* [WORK REQUIRED]:
The line with "For a forthcoming", the line with "sufficed to cover", and all lines between them in the material below: return these exactly, and no others.

* [EXERCISE MATERIAL]:
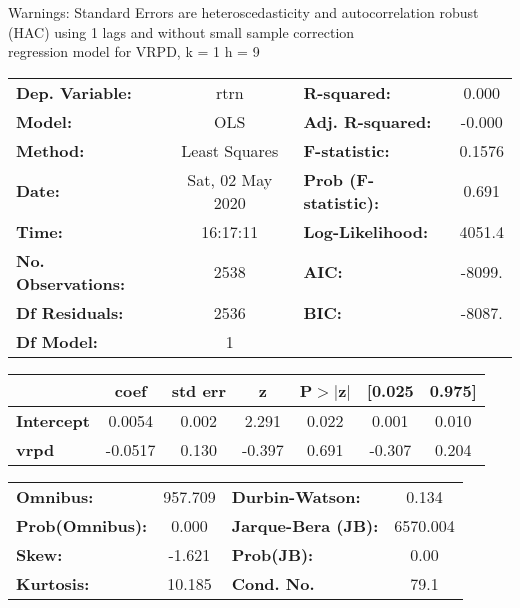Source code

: Warnings: \newline
 [1] Standard Errors are heteroscedasticity and autocorrelation robust (HAC) using 1 lags and without small sample correction\\ 

regression model for VRPD, k = 1 h = 9\begin{center}
\begin{tabular}{lclc}
\toprule
\textbf{Dep. Variable:}    &       rtrn       & \textbf{  R-squared:         } &     0.000   \\
\textbf{Model:}            &       OLS        & \textbf{  Adj. R-squared:    } &    -0.000   \\
\textbf{Method:}           &  Least Squares   & \textbf{  F-statistic:       } &    0.1576   \\
\textbf{Date:}             & Sat, 02 May 2020 & \textbf{  Prob (F-statistic):} &    0.691    \\
\textbf{Time:}             &     16:17:11     & \textbf{  Log-Likelihood:    } &    4051.4   \\
\textbf{No. Observations:} &        2538      & \textbf{  AIC:               } &    -8099.   \\
\textbf{Df Residuals:}     &        2536      & \textbf{  BIC:               } &    -8087.   \\
\textbf{Df Model:}         &           1      & \textbf{                     } &             \\
\bottomrule
\end{tabular}
\begin{tabular}{lcccccc}
                   & \textbf{coef} & \textbf{std err} & \textbf{z} & \textbf{P$> |$z$|$} & \textbf{[0.025} & \textbf{0.975]}  \\
\midrule
\textbf{Intercept} &       0.0054  &        0.002     &     2.291  &         0.022        &        0.001    &        0.010     \\
\textbf{vrpd}      &      -0.0517  &        0.130     &    -0.397  &         0.691        &       -0.307    &        0.204     \\
\bottomrule
\end{tabular}
\begin{tabular}{lclc}
\textbf{Omnibus:}       & 957.709 & \textbf{  Durbin-Watson:     } &    0.134  \\
\textbf{Prob(Omnibus):} &   0.000 & \textbf{  Jarque-Bera (JB):  } & 6570.004  \\
\textbf{Skew:}          &  -1.621 & \textbf{  Prob(JB):          } &     0.00  \\
\textbf{Kurtosis:}      &  10.185 & \textbf{  Cond. No.          } &     79.1  \\
\bottomrule
\end{tabular}
\end{center}

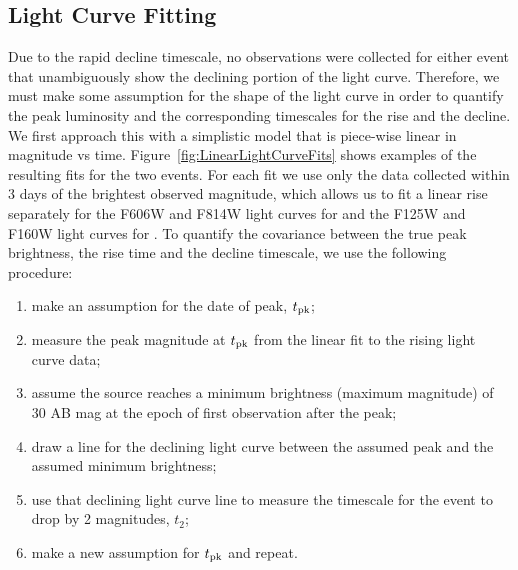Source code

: \subsection{Light Curve Fitting}\label{sec:LightCurves}

Due to the rapid decline timescale, no observations were collected for
either event that unambiguously show the declining portion of the
light curve. Therefore, we must make some assumption for the shape of
the light curve in order to quantify the peak luminosity and the
corresponding timescales for the rise and the decline.  We first
approach this with a simplistic model that is piece-wise linear in
magnitude vs time.  Figure~\ref{fig:LinearLightCurveFits} shows
examples of the resulting fits for the two events.  For each fit we
use only the data collected within 3 days of the brightest observed
magnitude, which allows us to fit a linear rise separately for the
F606W and F814W light curves for \spockone and the F125W and F160W
light curves for \spocktwo. To quantify the covariance between the
true peak brightness, the rise time and the decline timescale, we use
the following procedure:

\begin{enumerate}
\item make an assumption for the date of peak, $t_{\rm pk}$;
\item measure the peak magnitude at $t_{\rm pk}$ from the linear fit
  to the rising light curve data;
\item assume the source reaches a minimum brightness (maximum
  magnitude) of 30 AB mag at the epoch of first observation after the
  peak;
\item draw a line for the declining light curve between the assumed
  peak and the assumed minimum brightness;
\item use that declining light curve line to measure the timescale for
  the event to drop by 2 magnitudes, $t_2$;
\item make a new assumption for $t_{\rm pk}$ and repeat.
\end{enumerate}

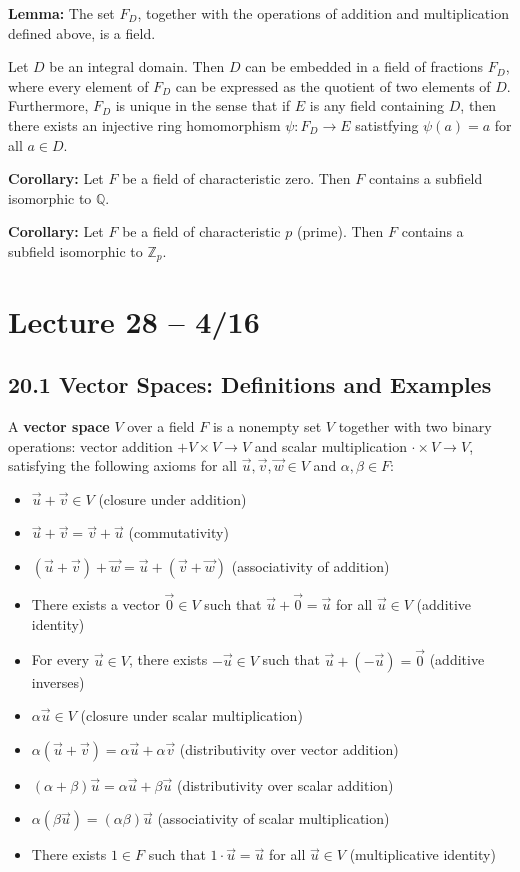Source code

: \documentclass{article}
\newcommand{\Z}{\mathbb{Z}}
\newcommand{\Q}{\mathbb{Q}}
\begin{document}
\textbf{Lemma:} The set $F_D$, together with the operations of addition and multiplication defined above, is a field.

\begin{theorem}
  Let $D$ be an integral domain. Then $D$ can be embedded in a field of fractions $F_D$, where every element of $F_D$ can be expressed as the quotient of two elements of $D$. Furthermore, $F_D$ is unique in the sense that if $E$ is any field containing $D$, then there exists an injective ring homomorphism $\psi:F_D\to E$ satistfying $\psi(a)=a$ for all $a\in D$.
\end{theorem}

\textbf{Corollary:} Let $F$ be a field of characteristic zero. Then $F$ contains a subfield isomorphic to $\Q$.

\textbf{Corollary:} Let $F$ be a field of characteristic $p$ (prime). Then $F$ contains a subfield isomorphic to $\Z_p$.

\section{Lecture 28 -- 4/16}
\subsection{20.1 Vector Spaces: Definitions and Examples}
A \textbf{vector space} $V$ over a field $F$ is a nonempty set $V$ together with two binary operations: vector addition $+V\times V\to V$ and scalar multiplication $\cdot\times V\to V$, satisfying the following axioms for all $\vec{u},\vec{v},\vec{w}\in V$ and $\alpha,\beta\in F$:

\begin{itemize}
  \item $\vec{u}+\vec{v}\in V$ (closure under addition)
  \item $\vec{u}+\vec{v}=\vec{v}+\vec{u}$ (commutativity)
  \item $(\vec{u}+\vec{v})+\vec{w}=\vec{u}+(\vec{v}+\vec{w})$ (associativity of addition)
  \item There exists a vector $\vec{0}\in V$ such that $\vec{u}+\vec{0}=\vec{u}$ for all $\vec{u}\in V$ (additive identity)
  \item For every $\vec{u}\in V$, there exists $-\vec{u}\in V$ such that $\vec{u}+(-\vec{u})=\vec{0}$ (additive inverses)
  \item $\alpha\vec{u}\in V$ (closure under scalar multiplication)
  \item $\alpha(\vec{u}+\vec{v})=\alpha\vec{u}+\alpha\vec{v}$ (distributivity over vector addition)
  \item $(\alpha+\beta)\vec{u}=\alpha\vec{u}+\beta\vec{u}$ (distributivity over scalar addition)
  \item $\alpha(\beta\vec{u})=(\alpha\beta)\vec{u}$ (associativity of scalar multiplication)
  \item There exists $1\in F$ such that $1\cdot\vec{u}=\vec{u}$ for all $\vec{u}\in V$ (multiplicative identity)
\end{itemize}
\end{document}
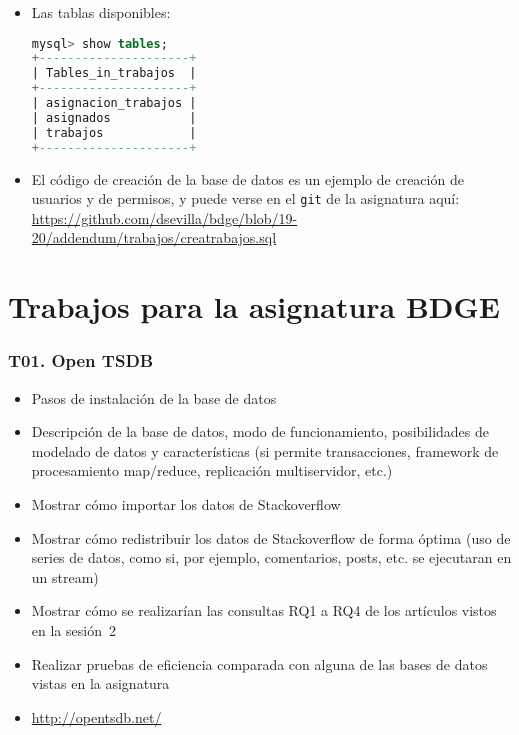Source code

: \begin{frame}
\begin{itemize}
\framebreak

\item Las tablas disponibles:
%
\begin{lstlisting}[language=sql]
mysql> show tables;
+---------------------+
| Tables_in_trabajos  |
+---------------------+
| asignacion_trabajos |
| asignados           |
| trabajos            |
+---------------------+
\end{lstlisting}

\item El código de creación de la base de datos es un ejemplo de creación
  de usuarios y de permisos, y puede verse en el {\tt git} de la asignatura
  aquí:
  \url{https://github.com/dsevilla/bdge/blob/19-20/addendum/trabajos/creatrabajos.sql}

\end{itemize}


\end{frame}

\section{Trabajos para la asignatura BDGE}

\begin{frame}
  \frametitle{T01. Open TSDB}
  \begin{itemize}
  \item Pasos de instalación de la base de datos
  \item Descripción de la base de datos, modo de funcionamiento,
    posibilidades de modelado de datos y características (si permite
    transacciones, framework de procesamiento map/reduce, replicación
    multiservidor, etc.)
  \item Mostrar cómo importar los datos de Stackoverflow
  \item Mostrar cómo redistribuir los datos de Stackoverflow de forma
    óptima (uso de series de datos, como si, por ejemplo, comentarios,
    posts, etc. se ejecutaran en un stream)
  \item Mostrar cómo se realizarían las consultas RQ1 a RQ4 de los
    artículos vistos en la sesión~2
  \item Realizar pruebas de eficiencia comparada con alguna de las bases de
    datos vistas en la asignatura
  \item \url{http://opentsdb.net/}
  \end{itemize}
\end{frame}


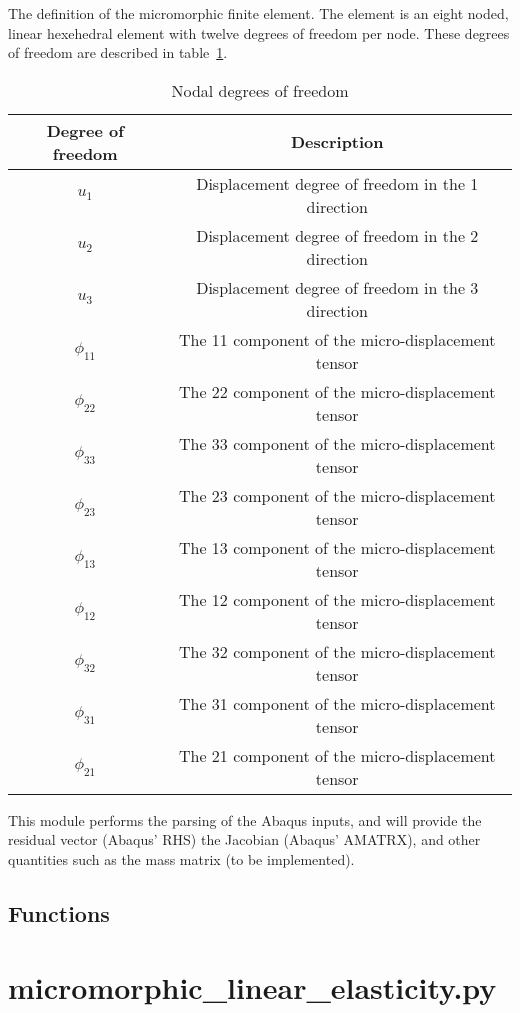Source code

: \documentclass{asme2ej}
\begin{document}
The definition of the micromorphic finite element. The element is an eight noded, linear hexehedral element with twelve degrees of freedom per node. These degrees of freedom are described in table~\ref{table:nodal_dof}.

\begin{table}
\centering
\begin{tabular}{c c}
\hline
Degree of freedom & Description \\
\hline
\hline
$u_1$ & Displacement degree of freedom in the 1 direction\\
$u_2$ & Displacement degree of freedom in the 2 direction\\
$u_3$ & Displacement degree of freedom in the 3 direction\\
$\phi_{11}$ & The 11 component of the micro-displacement tensor\\
$\phi_{22}$ & The 22 component of the micro-displacement tensor\\
$\phi_{33}$ & The 33 component of the micro-displacement tensor\\
$\phi_{23}$ & The 23 component of the micro-displacement tensor\\
$\phi_{13}$ & The 13 component of the micro-displacement tensor\\
$\phi_{12}$ & The 12 component of the micro-displacement tensor\\
$\phi_{32}$ & The 32 component of the micro-displacement tensor\\
$\phi_{31}$ & The 31 component of the micro-displacement tensor\\
$\phi_{21}$ & The 21 component of the micro-displacement tensor\\
\hline
\end{tabular}
\caption{Nodal degrees of freedom}
\label{table:nodal_dof}
\end{table}

This module performs the parsing of the Abaqus inputs, and will provide the residual vector (Abaqus' RHS) the Jacobian (Abaqus' AMATRX), and other quantities such as the mass matrix (to be implemented).

\subsection{Functions}

\section{micromorphic\_linear\_elasticity.py}
\end{document}
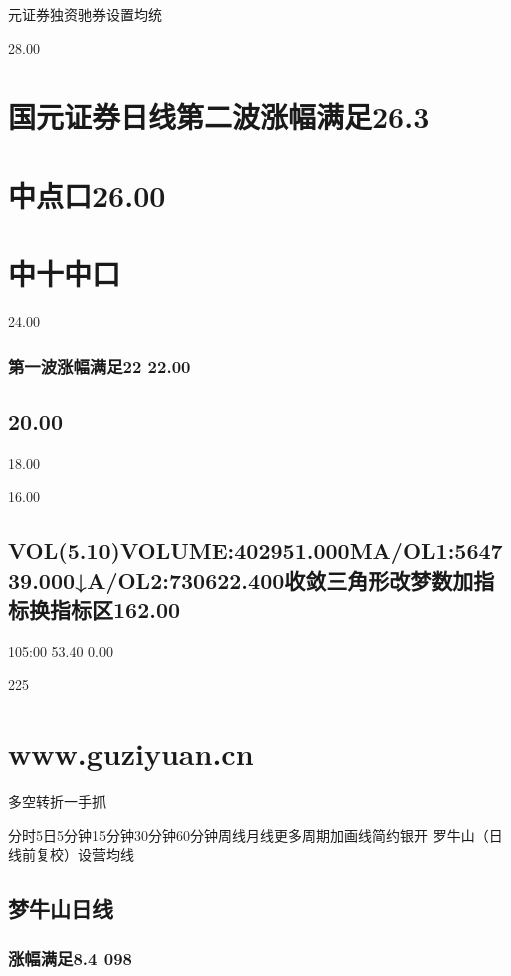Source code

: \documentclass{article}
\begin{document}
元证券独资驰券设置均统

28.00

\section{国元证券日线第二波涨幅满足26.3}

\section{中点口26.00}

\section{中十中口}

24.00

\subsubsection{第一波涨幅满足22 22.00}

\subsection{20.00}

18.00

16.00

\subsection{VOL(5.10)VOLUME:402951.000MA/OL1:564739.000↓A/OL2:730622.400收敛三角形改梦数加指标换指标区162.00}

105:00 53.40 0.00

225

\clearpage

\section{www.guziyuan.cn}

多空转折一手抓

分时5日5分钟15分钟30分钟60分钟周线月线更多周期加画线简约银开 罗牛山（日线前复校）设营均线

\subsection{梦牛山日线}

\subsubsection{涨幅满足8.4 098}
\end{document}
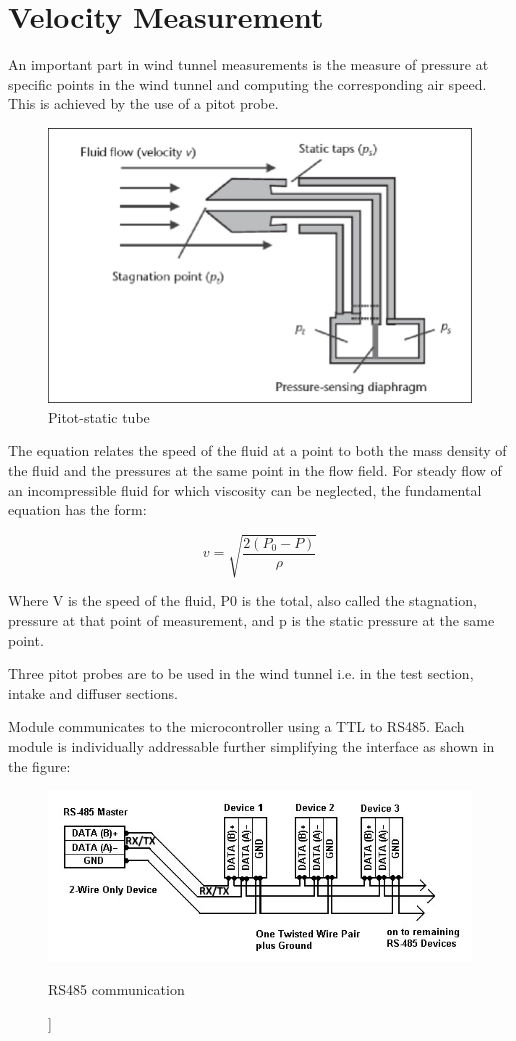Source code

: \section{Velocity Measurement}
An important part in wind tunnel measurements is the measure of pressure at specific points in the wind tunnel and computing the corresponding air speed. This is achieved by the use of a pitot probe. 
\begin{center}
\begin{figure}
\centering
\includegraphics[width=0.6\linewidth]{Figures/pitot}
\caption[Pitot-static tube]{Pitot-static tube \cite{noauthor_wind_nodate}}
\end{figure}
\end{center}
The equation relates the speed of the fluid at a point to both the mass density of the fluid and the pressures at the same point in the flow field. For steady flow of an incompressible fluid for which viscosity can be neglected, the fundamental equation has the form:

$$ v = \sqrt{\frac{2(P_{0} - P)}{\rho}}$$

Where V is the speed of the fluid, P0 is the total, also called the stagnation, pressure at that point of measurement, and p is the static pressure at the same point.

Three pitot probes are to be used in the wind tunnel i.e. in the test section, intake and diffuser sections.

Module communicates to the microcontroller using a TTL to RS485. Each module is individually addressable further simplifying the interface as shown in the figure:
\begin{center}
\begin{figure}
\centering
\includegraphics{Figures/modbus}
\caption[RS485 communication]]{RS485 communication}
\end{figure}
\end{center}

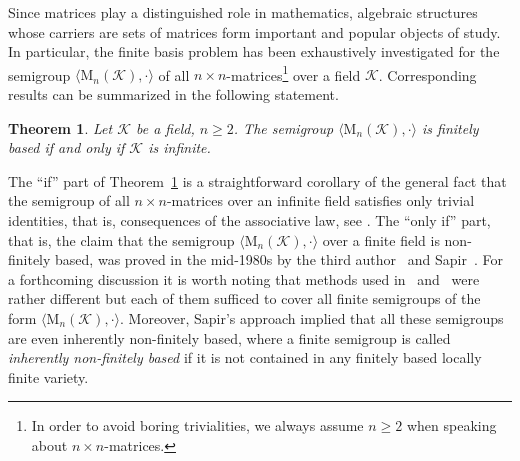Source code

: \documentclass[11pt,reqno]{amsart}
\numberwithin{equation}{section}
\newtheorem{Thm}{Theorem}[section]
\theoremstyle{remark}
\begin{document}
Since matrices play a distinguished role in mathematics, algebraic
structures whose carriers are sets of matrices form important and
popular objects of study. In particular, the finite basis problem
has been exhaustively investigated for the semigroup
$\langle\mathrm{M}_n(\mathcal{K}),\cdot\rangle$ of all $n\times
n$-matrices\footnote{In order to avoid boring trivialities, we
always assume $n\ge 2$ when speaking about $n\times n$-matrices.}
over a field $\mathcal{K}$. Corresponding results can be
summarized in the following statement.
\begin{Thm}\label{Theorem 1.1}
Let $\mathcal{K}$ be a field, $n\ge2$. The semigroup
$\langle\mathrm{M}_n(\mathcal{K}),\cdot\rangle$ is finitely based
if and only if $\mathcal{K}$ is infinite.
\end{Thm}
The ``if'' part of Theorem~\ref{Theorem 1.1} is a straightforward
corollary of the general fact that the semigroup of all $n\times
n$-matrices over an infinite field satisfies only trivial
identities, that is, consequences of the associative law, see
\cite[Lemma~2]{GoMi78}. The ``only if'' part, that is, the claim
that the semigroup $\langle\mathrm{M}_n(\mathcal{K}),\cdot\rangle$
over a finite field is non-finitely based, was proved in the
mid-1980s by the third author~\cite[Proposition~3]{V} and
Sapir~\cite[Corollary 6.2]{sapirburnside}. For a forthcoming
discussion it is worth noting that methods used in~\cite{V}
and~\cite{sapirburnside} were rather different but each of them
sufficed to cover all finite semigroups of the form
$\langle\mathrm{M}_n(\mathcal{K}),\cdot\rangle$. Moreover, Sapir's
approach implied that all these semigroups are even inherently
non-finitely based, where a finite semigroup is called
\emph{inherently non-finitely based} if it is not contained in any
finitely based locally finite variety.
\end{document}
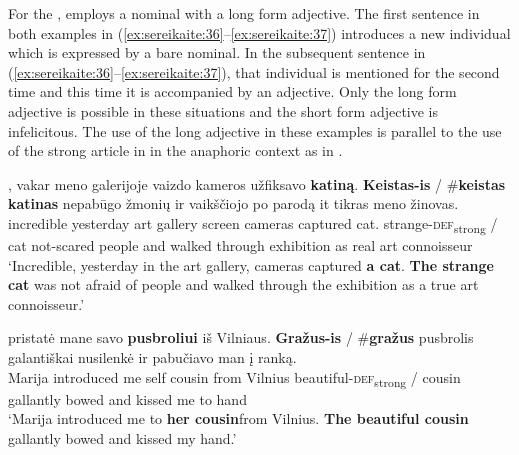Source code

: \documentclass[output=paper,
modfonts
]{langscibook}
\begin{document}
For the ,  employs a nominal with a long form adjective. The first sentence in both examples in (\ref{ex:sereikaite:36}--\ref{ex:sereikaite:37}) introduces a new individual which is expressed by a bare nominal. In the subsequent sentence in (\ref{ex:sereikaite:36}--\ref{ex:sereikaite:37}), that individual is mentioned for the second time and this time it is accompanied by an adjective. Only the long form adjective is possible in these situations and the short form adjective is infelicitous. The use of the long adjective in these examples is parallel to the use of the strong article in  in the anaphoric context as in . 

\begin{exe}
	\ex \label{ex:sereikaite:36}
	, {vakar} {meno} {galerijoje} {vaizdo} {kameros} {užfiksavo} {\textbf{katiną}}. \textbf{Keistas-is} \textnormal{/} \textnormal{\#}\textbf{keistas} {\textbf{katinas}} {nepabūgo} {žmonių} {ir} {vaikščiojo} {po} {parodą} {it} {tikras} {meno} {žinovas}. \\
	incredible yesterday art gallery screen cameras captured {cat}. {strange-\textsc{def}\textsubscript{strong}} /  {cat} not-scared people and walked through exhibition as real art connoisseur\\
	\trans `Incredible, yesterday in the art gallery, cameras captured \textbf{a cat}. \textbf{The strange cat} was not afraid of people and walked through the exhibition as a true art connoisseur.' 
\end{exe}

\begin{exe}
	\ex \label{ex:sereikaite:37}
	 {pristatė} {mane} {savo} {\textbf{pusbroliui}} {iš} {Vilniaus}. \textbf{Gražus-is} \textnormal{/} \textnormal{\#}\textbf{gražus} {pusbrolis} {galantiškai} {nusilenkė} {ir} {pabučiavo} {man} {į} {ranką}.\\
	Marija introduced me self {cousin} from Vilnius {beautiful-\textsc{def}\textsubscript{strong}} /  cousin gallantly bowed and kissed me to hand \\
	\trans `Marija introduced me to \textbf{her cousin}\largerpage from Vilnius. \textbf{The beautiful cousin} gallantly bowed and kissed my hand.'
\end{exe}
\end{document}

* [RESPONSE FOR THIS EXERCISE]:
Sapir~\cite[Corollary 6.2]{sapirburnside}. For a forthcoming
discussion it is worth noting that methods used in~\cite{V}
and~\cite{sapirburnside} were rather different but each of them
sufficed to cover all finite semigroups of the form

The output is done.